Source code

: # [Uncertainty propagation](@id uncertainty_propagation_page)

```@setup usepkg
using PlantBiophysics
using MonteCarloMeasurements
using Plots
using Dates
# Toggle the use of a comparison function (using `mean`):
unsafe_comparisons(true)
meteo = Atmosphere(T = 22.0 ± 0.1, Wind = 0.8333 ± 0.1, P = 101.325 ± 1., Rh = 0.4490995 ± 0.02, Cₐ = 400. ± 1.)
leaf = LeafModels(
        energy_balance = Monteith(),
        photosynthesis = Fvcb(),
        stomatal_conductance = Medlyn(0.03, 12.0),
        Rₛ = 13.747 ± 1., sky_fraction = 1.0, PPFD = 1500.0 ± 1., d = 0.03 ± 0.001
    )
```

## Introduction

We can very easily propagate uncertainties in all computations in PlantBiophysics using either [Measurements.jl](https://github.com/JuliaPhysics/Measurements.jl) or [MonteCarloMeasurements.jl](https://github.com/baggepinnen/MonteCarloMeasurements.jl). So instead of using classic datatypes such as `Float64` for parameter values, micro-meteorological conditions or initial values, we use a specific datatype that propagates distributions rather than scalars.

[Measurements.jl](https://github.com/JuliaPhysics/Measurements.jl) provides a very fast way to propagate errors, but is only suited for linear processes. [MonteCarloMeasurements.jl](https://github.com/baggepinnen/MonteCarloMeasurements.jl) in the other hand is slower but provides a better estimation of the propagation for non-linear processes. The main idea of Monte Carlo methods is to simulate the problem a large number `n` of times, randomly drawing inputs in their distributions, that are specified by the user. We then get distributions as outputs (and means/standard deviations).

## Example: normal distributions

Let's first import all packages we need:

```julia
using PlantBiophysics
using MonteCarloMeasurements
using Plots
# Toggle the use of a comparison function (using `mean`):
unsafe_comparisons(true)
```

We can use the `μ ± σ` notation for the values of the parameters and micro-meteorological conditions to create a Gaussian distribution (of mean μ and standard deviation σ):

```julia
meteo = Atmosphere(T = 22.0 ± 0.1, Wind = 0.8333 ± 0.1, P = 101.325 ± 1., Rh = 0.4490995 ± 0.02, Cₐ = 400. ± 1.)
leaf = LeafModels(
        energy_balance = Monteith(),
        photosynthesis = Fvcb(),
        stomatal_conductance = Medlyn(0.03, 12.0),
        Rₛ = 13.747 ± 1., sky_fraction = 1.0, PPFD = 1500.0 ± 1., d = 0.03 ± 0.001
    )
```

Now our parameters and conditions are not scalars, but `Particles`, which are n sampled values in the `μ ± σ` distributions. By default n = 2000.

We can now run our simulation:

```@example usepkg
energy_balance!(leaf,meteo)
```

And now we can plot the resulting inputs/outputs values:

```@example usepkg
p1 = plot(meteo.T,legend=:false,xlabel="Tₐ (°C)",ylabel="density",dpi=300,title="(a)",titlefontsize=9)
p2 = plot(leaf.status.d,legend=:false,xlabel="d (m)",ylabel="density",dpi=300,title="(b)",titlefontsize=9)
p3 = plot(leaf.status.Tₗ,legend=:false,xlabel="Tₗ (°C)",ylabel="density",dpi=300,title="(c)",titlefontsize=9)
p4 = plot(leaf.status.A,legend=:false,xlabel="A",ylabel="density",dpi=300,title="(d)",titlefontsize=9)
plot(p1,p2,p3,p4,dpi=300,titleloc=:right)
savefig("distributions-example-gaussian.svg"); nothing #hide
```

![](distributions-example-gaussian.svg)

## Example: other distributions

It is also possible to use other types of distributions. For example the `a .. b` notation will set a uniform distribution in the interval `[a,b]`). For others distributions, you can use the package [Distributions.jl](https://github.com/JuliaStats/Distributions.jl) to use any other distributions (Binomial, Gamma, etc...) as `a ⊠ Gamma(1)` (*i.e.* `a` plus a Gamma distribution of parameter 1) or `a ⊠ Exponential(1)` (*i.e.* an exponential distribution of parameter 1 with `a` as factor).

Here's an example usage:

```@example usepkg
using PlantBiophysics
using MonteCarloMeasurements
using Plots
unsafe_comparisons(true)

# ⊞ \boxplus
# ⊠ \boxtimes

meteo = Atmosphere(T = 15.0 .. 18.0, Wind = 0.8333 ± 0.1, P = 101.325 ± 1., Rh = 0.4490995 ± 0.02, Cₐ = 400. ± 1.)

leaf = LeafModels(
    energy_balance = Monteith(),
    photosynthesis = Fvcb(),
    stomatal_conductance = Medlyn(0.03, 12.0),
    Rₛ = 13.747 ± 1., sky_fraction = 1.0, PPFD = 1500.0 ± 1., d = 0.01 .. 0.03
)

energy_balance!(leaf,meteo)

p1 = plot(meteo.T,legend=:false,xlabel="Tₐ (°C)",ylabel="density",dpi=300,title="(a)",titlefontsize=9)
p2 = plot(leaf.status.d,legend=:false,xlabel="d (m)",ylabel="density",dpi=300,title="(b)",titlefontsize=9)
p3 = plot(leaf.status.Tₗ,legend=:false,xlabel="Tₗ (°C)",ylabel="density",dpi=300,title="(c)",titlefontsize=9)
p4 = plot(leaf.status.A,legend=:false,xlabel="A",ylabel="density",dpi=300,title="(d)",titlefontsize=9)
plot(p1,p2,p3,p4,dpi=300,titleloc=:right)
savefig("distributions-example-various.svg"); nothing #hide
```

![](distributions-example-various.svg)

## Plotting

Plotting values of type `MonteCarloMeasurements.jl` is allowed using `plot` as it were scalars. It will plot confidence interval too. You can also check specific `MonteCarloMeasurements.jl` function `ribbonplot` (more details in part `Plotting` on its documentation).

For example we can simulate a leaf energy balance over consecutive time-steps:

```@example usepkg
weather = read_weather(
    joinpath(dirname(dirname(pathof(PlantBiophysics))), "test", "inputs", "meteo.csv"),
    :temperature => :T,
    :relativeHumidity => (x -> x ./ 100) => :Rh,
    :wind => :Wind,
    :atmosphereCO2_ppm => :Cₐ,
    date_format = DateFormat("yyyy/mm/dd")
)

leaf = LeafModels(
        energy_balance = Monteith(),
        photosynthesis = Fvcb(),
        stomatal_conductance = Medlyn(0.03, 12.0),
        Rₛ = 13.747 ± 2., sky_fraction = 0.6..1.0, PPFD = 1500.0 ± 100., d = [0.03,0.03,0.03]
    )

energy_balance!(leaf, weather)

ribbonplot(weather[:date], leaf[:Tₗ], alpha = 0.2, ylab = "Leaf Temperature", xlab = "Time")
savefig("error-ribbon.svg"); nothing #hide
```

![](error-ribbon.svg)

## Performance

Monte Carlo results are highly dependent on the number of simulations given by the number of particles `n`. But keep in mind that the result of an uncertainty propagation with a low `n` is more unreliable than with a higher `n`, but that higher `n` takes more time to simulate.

═══

§ **The task**:
Going through the records, say how many lines hold the string "PPFD". Only the number should be given.

§ **Solution for this problem**:
4